Vive la liberté d'expression

Yann Bizien

Les rappels à l’ordre de médias indépendants ne sont jamais un bon signe dans une démocratie parce que la liberté d’expression n’est jamais définitivement acquise. Elle reste un combat de tous les jours.

Les insultes de Cyril Hanouna au député Louis Boyard valent à C8 une amende record. L’Arcom sanctionne d’une pénalité très dissuasive de 3,5 millions d’euros la chaîne du groupe Canal+ pour les insultes proférées par l’animateur de « TPMP » à l’encontre de l’élu, le 10 novembre.

Pour mémoire, l’Arcom est réputée être une autorité publique indépendante. Composée d’un collège de neuf membres, son président est nommé par décret... du président de la République.
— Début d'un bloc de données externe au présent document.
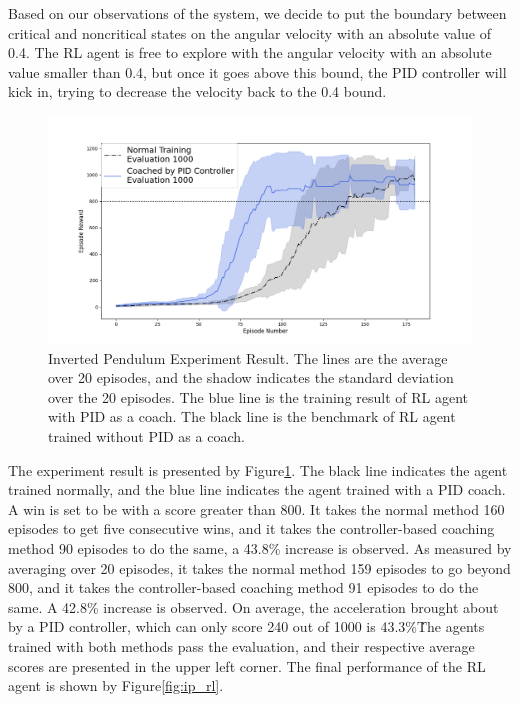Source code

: \documentclass[smallextended]{svjour3}
\begin{document}
Based on our observations of the system, we decide to put the boundary between critical and noncritical states on the angular velocity with an absolute value of 0.4. The RL agent is free to explore with the angular velocity with an absolute value smaller than 0.4, but once it goes above this bound, the PID controller will kick in, trying to decrease the velocity back to the 0.4 bound.
\begin{figure}
     \centering
      \includegraphics[width=\textwidth]{ip.png}
      \caption{Inverted Pendulum Experiment Result. The lines are the average over 20 episodes, and the shadow indicates the standard deviation over the 20 episodes. The blue line is the training result of RL agent with PID as a coach. The black line is the benchmark of RL agent trained without PID as a coach. }
      \label{fig:ip_result}

\end{figure}

The experiment result is presented by Figure\ref{fig:ip_result}. The black line indicates the agent trained normally, and the blue line indicates the agent trained with a PID coach. A win is set to be with a score greater than 800. It takes the normal method 160 episodes to get five consecutive wins, and it takes the controller-based coaching method 90 episodes to do the same, a 43.8\% increase is observed. As measured by averaging over 20 episodes, it takes the normal method 159 episodes to go beyond 800, and it takes the controller-based coaching method 91 episodes to do the same. A 42.8\% increase is observed. On average, the acceleration brought about by a PID controller, which can only score 240 out of 1000 is 43.3\%\. The agents trained with both methods pass the evaluation, and their respective average scores are presented in the upper left corner. The final performance of the RL agent is shown by Figure\ref{fig:ip_rl}.
\end{document}
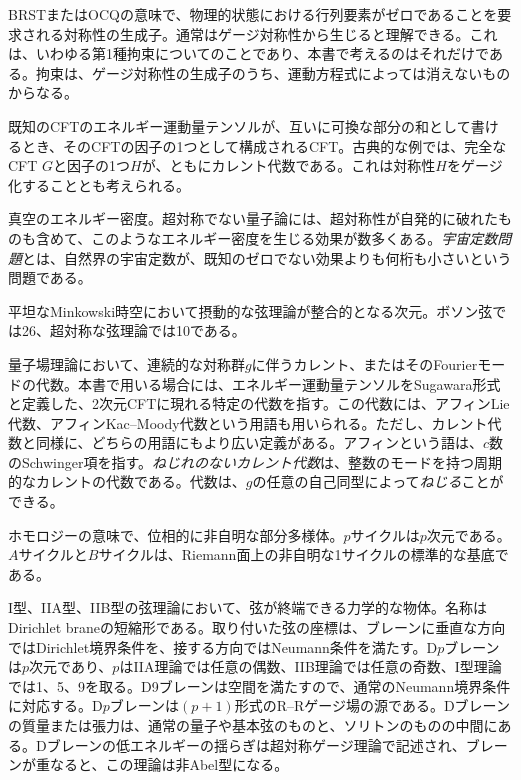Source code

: {BRSTまたはOCQの意味で、物理的状態における行列要素がゼロであることを要求される対称性の生成子。通常はゲージ対称性から生じると理解できる。これは、いわゆる第1種拘束についてのことであり、本書で考えるのはそれだけである。拘束は、ゲージ対称性の生成子のうち、運動方程式によっては消えないものからなる。}

{既知のCFTのエネルギー運動量テンソルが、互いに可換な部分の和として書けるとき、そのCFTの因子の1つとして構成されるCFT。古典的な例では、完全なCFT $G$と因子の1つ$H$が、ともにカレント代数である。これは対称性$H$をゲージ化することとも考えられる。}

{真空のエネルギー密度。超対称でない量子論には、超対称性が自発的に破れたものも含めて、このようなエネルギー密度を生じる効果が数多くある。\emph{宇宙定数問題}とは、自然界の宇宙定数が、既知のゼロでない効果よりも何桁も小さいという問題である。}

{平坦なMinkowski時空において摂動的な弦理論が整合的となる次元。ボソン弦では26、超対称な弦理論では10である。}

{量子場理論において、連続的な対称群$g$に伴うカレント、またはそのFourierモードの代数。本書で用いる場合には、エネルギー運動量テンソルをSugawara形式と定義した、2次元CFTに現れる特定の代数を指す。この代数には、アフィンLie代数、アフィンKac--Moody代数という用語も用いられる。ただし、カレント代数と同様に、どちらの用語にもより広い定義がある。アフィンという語は、$c$数のSchwinger項を指す。\emph{ねじれのないカレント代数}は、整数のモードを持つ周期的なカレントの代数である。代数は、$g$の任意の自己同型によって\emph{ねじる}ことができる。}

{ホモロジーの意味で、位相的に非自明な部分多様体。$p$サイクルは$p$次元である。$A$サイクルと$B$サイクルは、Riemann面上の非自明な1サイクルの標準的な基底である。}

{I型、IIA型、IIB型の弦理論において、弦が終端できる力学的な物体。名称はDirichlet braneの短縮形である。取り付いた弦の座標は、ブレーンに垂直な方向ではDirichlet境界条件を、接する方向ではNeumann条件を満たす。D$p$ブレーンは$p$次元であり、$p$はIIA理論では任意の偶数、IIB理論では任意の奇数、I型理論では1、5、9を取る。D9ブレーンは空間を満たすので、通常のNeumann境界条件に対応する。D$p$ブレーンは$(p+1)$形式のR--Rゲージ場の源である。Dブレーンの質量または張力は、通常の量子や基本弦のものと、ソリトンのものの中間にある。Dブレーンの低エネルギーの揺らぎは超対称ゲージ理論で記述され、ブレーンが重なると、この理論は非Abel型になる。}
Notre régime politique dominé et encadré par l’exécutif prend sérieusement des tournures autoritaristes et arbitraires. Je les avais perçues durant la crise des Gilets jaunes. Je les avais à nouveau constatées pendant la crise sanitaire. Je les ai vues dans la dissolution de certaines associations conservatrices et patriotiques. Je les vois aussi dans la censure instituée sur les réseaux sociaux. Je le vois également dans l’instrumentalisation politique de l’actualité. Je le vois encore dans les processus constitutionnels prévus pour tenter de réformer en force nos retraites. Et je le constate enfin dans les rapports du pouvoir aux médias, ce qui est précisément confirmé par la toute dernière interview de la ministre de la culture, et de la censure, Rima Abdul-Malak, sur France Inter qui n’est pas en France la radio publique la plus pluraliste.

Je ne confonds pas le besoin d’autorité avec l’autoritarisme qui est un abus et un excès d’autorité.

Ce durcissement du régime politique sous les quinquennats d’Emmanuel Macron se voit principalement dans sa volonté de réduire les marges de manœuvre de nos libertés, en particulier de notre liberté d’expression et de la liberté de la presse.

Nous pouvons le constater sur le contrôle serré, le subventionnement ciblé et la pression exercée sur les médias non bridés. Plus les médias sont conformistes et partisans du pouvoir, plus ils auront les faveurs de l’exécutif. Plus ils seront critiques, moins ils auront de subventions et plus ils risqueront les foudres de l’ARCOM.

C’est le cas de CNEWS, de C8, mais aussi de Valeurs actuelles, plutôt indépendantes et éloignées du pouvoir, critiquées pour leurs supposés manquement au pluralisme et menacées dans le processus de reconduction de leurs fréquences.

Mais pourquoi ce pouvoir ne critique pas BFM TV, sa propre agence de communication, qui refoule en permanence tout ce qui s’éloigne du centre de gravité politique macroniste et piétine par conséquent le pluralisme ?

C8 et CNews rassemblent chaque jour près de 11 millions de citoyens français. Cette audience représente donc une menace inavouée pour le pouvoir soucieux de verrouiller nos droits fondamentaux dans sa démocratie du deux poids, deux mesures.

Pour un régime autoritaire, qui veut avoir le monopole des idées, les médias libres doivent se soumettre ou disparaître.

Avec Emmanuel Macron, la police de la pensée et le contrôle de notre expression ont encore de beaux jours parce qu’il ne les voit pas comme une valeur suprême à préserver mais comme une menace.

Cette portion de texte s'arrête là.